Keep Things Internal

Lee, product manager at Accusoft, realizes that some third-party apps can be effective. But keeping things inside an internal network when it comes to document management is the better bet, he said.

Document management usually begins with a document being created or captured in a variety of places. Paper documents can be scanned in from multi-functional printers. Documents can be scanned by desktop scanners. Mobile devices take pictures of documents and bring images into the workflow. Documents could come from social media.

Organizations want to create processes that allow users to easily search and find documents in “a way that makes sense.” They can do so by creating document routing rules based on sources, content and tagging. They can take that content using those rules to route it where it needs to be into the workflow ecosystem. Tagging the content makes it “very helpful’ in this process, Lee said.

Solving the Problem

Some ways to effectively manage documents and seamlessly transfer them into the workflow include:

  1. OCR (Optical Character Recognition): The tech has been around a long time and has gotten much better, Lee said. It’s a key part of document management for a lot of businesses that are still bringing in some kind of paper, he added.
  2. Barcodes: A lot of people think of barcode as the things that come on food cans at the grocery store. But it can also be used for document routing, Lee said. 
  3. Semantic tagging engines: Lee said he sees this as a more common way to organize and connect records and documents into a workflow.
  4. One-off solutions: These can be added into existing platforms via cloud-based RESTful APIs with existing platforms.
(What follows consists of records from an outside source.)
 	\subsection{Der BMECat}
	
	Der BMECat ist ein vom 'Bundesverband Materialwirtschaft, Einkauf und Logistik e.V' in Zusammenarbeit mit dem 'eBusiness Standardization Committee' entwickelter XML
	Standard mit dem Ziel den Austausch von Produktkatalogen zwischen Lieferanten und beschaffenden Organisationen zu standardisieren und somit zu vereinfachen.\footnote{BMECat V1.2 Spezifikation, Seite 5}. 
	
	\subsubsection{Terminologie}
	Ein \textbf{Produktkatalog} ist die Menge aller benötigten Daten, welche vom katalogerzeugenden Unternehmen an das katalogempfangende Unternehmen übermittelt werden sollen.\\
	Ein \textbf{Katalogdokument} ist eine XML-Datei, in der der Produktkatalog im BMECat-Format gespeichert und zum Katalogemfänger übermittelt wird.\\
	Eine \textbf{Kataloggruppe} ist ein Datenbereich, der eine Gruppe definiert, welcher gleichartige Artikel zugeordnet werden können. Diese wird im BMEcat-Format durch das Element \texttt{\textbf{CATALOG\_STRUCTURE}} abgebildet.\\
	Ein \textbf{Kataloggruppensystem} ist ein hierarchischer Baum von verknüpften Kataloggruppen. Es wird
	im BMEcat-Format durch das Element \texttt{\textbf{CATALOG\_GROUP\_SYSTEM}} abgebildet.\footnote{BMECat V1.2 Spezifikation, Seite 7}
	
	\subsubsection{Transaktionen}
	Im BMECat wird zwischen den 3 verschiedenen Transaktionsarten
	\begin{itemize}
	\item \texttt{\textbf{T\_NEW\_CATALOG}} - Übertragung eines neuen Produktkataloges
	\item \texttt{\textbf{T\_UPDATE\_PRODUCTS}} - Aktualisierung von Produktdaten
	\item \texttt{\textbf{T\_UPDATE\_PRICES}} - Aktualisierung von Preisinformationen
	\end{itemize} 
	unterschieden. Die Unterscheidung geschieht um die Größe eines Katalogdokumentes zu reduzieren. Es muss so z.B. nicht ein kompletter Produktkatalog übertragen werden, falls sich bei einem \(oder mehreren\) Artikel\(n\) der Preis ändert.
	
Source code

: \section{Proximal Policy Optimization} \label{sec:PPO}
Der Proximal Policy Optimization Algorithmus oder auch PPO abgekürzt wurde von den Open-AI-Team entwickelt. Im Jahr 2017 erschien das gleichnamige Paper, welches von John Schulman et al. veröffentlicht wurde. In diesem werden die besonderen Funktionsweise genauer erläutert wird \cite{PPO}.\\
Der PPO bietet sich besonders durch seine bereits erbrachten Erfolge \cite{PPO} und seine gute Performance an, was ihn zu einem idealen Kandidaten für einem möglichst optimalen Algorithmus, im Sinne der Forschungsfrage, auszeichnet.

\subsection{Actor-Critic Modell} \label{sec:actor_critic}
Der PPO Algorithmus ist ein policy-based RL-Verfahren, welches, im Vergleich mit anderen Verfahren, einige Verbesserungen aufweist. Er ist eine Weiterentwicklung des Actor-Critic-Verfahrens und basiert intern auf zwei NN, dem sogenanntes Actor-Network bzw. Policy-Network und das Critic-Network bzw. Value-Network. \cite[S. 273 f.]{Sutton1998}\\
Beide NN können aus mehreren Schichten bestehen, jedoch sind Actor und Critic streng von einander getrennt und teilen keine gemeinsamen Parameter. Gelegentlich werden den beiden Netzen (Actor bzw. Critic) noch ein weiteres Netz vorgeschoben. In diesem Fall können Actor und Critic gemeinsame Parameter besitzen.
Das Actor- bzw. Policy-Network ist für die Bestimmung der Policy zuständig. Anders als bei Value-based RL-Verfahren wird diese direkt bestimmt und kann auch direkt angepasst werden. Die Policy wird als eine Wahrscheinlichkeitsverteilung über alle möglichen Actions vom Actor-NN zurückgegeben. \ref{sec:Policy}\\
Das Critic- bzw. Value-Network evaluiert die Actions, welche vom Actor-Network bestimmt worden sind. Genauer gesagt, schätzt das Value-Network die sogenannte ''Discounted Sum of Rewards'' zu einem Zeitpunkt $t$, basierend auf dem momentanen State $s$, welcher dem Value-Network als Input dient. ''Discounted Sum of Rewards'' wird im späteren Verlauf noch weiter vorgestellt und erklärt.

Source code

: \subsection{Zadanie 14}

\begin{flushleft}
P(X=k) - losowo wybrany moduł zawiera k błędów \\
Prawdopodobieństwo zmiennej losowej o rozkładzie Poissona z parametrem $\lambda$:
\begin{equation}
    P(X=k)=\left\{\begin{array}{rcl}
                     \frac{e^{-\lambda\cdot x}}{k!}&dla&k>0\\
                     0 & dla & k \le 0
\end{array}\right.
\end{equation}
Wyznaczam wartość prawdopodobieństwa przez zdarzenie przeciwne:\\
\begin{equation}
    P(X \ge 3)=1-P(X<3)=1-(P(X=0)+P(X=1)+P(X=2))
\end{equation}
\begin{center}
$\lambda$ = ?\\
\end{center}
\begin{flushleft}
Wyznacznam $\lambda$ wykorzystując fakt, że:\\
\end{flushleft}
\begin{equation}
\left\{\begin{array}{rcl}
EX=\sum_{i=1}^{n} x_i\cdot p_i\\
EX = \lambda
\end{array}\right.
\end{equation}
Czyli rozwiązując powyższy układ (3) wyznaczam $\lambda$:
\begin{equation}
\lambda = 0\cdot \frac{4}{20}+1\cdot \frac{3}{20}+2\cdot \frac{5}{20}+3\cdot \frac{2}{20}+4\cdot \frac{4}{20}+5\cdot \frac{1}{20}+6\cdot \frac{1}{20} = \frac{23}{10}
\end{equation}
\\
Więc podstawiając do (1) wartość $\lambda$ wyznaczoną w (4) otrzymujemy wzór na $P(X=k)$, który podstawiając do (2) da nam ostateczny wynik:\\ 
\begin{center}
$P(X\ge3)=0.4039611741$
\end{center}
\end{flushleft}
Keep in mind that something like Google Docs can be great — but you're leaving your organization's island. “You leave your native environment,” Lee said. “We see customers tied into native environments like SharePoint, SugarCRM or Salesforce or directly into their ECM systems. This gives them more control.”

Flexible Environment


Accusoft offers suites like the Accusoft Prizm Content Connect. It helps give users the ability to review and comment on documents, retain control over original documents to make sure you have the latest version, set access rules and provide a consistent customer experience.

“We want to have this integrated into their environments,” Lee said.

Putting workflow and approval steps in place is crucial, Lee added. Who signed it? Who can work on it? Know where the document needs to go next in its journey toward approval.

“This is also important from an archival standpoint,” Lee said. 

End users should operate in an environment that offers a consistent, secure user experience that allows users to collaborate internally and externally.

Essentially, it’s all about the next step in the document lifecycle.

“How do we trigger the next process of the document workflow?” Lee asked. “It’s a very important part of the document workflow problem.”